Aging Cell – February 2021
Dietary restriction (DR) and rapamycin extend healthspan and life span across multiple species. We have recently shown that DR in progeroid DNA repair-deficient mice dramatically extended healthspan and trippled life span. Here, we show that rapamycin, while significantly lowering mTOR signaling, failed to improve life span nor healthspan of DNA repair-deficient Ercc1∆/- mice, contrary to DR tested in parallel. Rapamycin interventions focusing on dosage, gender, and timing all were unable to alter life span. Even genetically modifying mTOR signaling failed to increase life span of DNA repair-deficient mice.
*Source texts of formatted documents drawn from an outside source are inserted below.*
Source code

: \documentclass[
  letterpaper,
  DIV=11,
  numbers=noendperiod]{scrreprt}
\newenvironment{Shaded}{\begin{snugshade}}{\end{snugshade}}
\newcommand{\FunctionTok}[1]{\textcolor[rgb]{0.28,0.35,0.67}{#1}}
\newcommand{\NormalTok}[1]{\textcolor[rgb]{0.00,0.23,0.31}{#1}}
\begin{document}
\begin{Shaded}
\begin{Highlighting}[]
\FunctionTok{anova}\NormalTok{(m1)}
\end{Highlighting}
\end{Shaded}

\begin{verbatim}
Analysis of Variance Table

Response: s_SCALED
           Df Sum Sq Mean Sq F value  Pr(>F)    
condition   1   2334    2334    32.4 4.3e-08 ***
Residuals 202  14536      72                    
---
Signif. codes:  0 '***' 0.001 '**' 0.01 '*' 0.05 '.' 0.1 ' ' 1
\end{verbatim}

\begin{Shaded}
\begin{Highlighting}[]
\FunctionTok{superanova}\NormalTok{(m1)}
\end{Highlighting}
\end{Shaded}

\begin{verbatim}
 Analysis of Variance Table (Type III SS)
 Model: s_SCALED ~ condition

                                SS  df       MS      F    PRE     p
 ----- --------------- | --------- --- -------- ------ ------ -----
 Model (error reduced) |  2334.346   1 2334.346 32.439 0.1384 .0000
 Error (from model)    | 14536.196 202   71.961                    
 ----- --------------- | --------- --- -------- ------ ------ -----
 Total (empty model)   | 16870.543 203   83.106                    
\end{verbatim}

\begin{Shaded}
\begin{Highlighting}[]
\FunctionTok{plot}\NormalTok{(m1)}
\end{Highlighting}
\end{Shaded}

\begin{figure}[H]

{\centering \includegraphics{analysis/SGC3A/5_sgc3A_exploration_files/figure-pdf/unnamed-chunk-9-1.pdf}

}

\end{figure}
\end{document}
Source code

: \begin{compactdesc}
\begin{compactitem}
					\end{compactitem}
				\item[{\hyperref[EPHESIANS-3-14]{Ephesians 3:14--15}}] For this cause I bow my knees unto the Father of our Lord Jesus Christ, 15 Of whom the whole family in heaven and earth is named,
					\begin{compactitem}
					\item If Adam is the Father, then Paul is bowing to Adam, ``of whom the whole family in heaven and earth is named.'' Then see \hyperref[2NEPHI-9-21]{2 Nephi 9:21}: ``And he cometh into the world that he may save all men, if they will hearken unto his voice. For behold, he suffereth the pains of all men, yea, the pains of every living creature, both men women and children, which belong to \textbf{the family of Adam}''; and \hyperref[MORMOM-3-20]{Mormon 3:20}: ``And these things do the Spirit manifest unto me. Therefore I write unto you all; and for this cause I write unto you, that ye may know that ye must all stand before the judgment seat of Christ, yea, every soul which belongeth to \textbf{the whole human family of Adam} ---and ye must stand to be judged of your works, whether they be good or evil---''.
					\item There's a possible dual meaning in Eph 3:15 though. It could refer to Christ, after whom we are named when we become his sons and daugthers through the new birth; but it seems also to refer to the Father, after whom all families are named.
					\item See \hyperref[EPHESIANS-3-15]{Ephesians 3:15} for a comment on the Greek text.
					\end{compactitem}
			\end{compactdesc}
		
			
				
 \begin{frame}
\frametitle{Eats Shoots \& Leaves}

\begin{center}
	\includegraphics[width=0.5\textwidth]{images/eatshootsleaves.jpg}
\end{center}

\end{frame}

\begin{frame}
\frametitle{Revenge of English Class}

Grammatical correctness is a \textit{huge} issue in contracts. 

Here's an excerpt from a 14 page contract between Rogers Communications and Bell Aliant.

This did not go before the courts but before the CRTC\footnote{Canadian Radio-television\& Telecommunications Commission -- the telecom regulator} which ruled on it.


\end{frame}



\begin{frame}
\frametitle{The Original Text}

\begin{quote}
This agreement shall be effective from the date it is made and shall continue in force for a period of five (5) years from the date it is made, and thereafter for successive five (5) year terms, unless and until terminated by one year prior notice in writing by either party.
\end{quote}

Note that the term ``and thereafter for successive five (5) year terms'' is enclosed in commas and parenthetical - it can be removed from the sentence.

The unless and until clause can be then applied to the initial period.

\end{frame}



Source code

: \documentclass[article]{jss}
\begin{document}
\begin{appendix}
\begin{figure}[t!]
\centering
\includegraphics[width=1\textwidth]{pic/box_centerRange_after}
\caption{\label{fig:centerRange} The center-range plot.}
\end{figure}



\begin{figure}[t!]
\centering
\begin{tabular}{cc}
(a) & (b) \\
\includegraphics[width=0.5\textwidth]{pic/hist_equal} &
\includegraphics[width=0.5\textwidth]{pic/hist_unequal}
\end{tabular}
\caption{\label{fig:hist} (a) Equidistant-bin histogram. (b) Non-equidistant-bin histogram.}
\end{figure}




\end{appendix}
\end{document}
The absence of effects by rapamycin on P53 in brain and transcription stress in liver is in sharp contrast with results obtained by DR, and appoints reducing DNA damage and transcription stress as an important mode of action of DR, lacking by rapamycin. Together, this indicates that mTOR inhibition does not mediate the beneficial effects of DR in progeroid mice, revealing that DR and rapamycin strongly differ in their modes of action.
Keywords: DNA damage repair; aging; dietary restriction; rapamycin; transcription stress.
© 2021 The Authors. Aging Cell published by the Anatomical Society and John Wiley & Sons Ltd.